■ Task statement:
Report every line of the data where the string "Doucha" appears.

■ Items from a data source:
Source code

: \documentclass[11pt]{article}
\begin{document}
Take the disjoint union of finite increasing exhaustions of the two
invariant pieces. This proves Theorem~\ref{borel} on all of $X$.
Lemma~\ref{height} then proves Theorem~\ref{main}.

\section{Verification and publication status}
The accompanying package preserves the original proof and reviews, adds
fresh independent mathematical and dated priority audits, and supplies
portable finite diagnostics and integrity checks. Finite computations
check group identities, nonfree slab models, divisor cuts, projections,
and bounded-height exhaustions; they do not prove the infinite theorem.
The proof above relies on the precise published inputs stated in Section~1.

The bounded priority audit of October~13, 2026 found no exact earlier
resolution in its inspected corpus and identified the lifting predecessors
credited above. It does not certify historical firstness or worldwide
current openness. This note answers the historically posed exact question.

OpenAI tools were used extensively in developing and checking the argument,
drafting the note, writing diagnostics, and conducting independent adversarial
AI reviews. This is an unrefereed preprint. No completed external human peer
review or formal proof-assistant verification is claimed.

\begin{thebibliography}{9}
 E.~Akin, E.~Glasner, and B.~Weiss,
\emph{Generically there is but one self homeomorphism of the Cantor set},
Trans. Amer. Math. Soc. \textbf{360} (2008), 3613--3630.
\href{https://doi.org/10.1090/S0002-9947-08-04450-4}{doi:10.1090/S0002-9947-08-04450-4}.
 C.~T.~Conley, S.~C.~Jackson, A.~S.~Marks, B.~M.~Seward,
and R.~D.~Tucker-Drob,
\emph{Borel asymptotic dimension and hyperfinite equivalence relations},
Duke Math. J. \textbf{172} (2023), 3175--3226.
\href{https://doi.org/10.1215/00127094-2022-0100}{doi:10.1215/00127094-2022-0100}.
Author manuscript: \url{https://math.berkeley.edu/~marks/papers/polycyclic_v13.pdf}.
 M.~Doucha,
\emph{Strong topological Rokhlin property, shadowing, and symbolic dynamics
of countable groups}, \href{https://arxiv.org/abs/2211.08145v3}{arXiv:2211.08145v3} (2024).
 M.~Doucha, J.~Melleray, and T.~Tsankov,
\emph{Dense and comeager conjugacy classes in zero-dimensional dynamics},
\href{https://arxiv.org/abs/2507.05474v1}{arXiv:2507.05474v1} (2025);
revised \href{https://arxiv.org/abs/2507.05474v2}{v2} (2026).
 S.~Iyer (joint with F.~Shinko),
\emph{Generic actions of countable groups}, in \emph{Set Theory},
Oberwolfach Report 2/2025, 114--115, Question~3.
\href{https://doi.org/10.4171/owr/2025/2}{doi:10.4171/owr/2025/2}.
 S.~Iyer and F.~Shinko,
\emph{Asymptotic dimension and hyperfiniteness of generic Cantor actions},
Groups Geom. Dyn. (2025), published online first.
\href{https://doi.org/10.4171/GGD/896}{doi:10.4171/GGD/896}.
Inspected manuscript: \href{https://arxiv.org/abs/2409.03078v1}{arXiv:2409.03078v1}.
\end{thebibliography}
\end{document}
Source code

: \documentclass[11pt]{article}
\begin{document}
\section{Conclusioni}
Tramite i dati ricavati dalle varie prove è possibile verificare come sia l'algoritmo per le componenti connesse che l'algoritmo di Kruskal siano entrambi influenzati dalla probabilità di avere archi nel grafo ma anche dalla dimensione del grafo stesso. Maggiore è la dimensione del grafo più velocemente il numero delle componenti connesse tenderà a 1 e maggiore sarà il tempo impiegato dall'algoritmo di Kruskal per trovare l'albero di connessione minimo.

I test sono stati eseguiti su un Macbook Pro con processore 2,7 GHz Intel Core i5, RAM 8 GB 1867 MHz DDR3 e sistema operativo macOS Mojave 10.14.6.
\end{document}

■ Reply to the exercise:
 M.~Doucha,
 M.~Doucha, J.~Melleray, and T.~Tsankov,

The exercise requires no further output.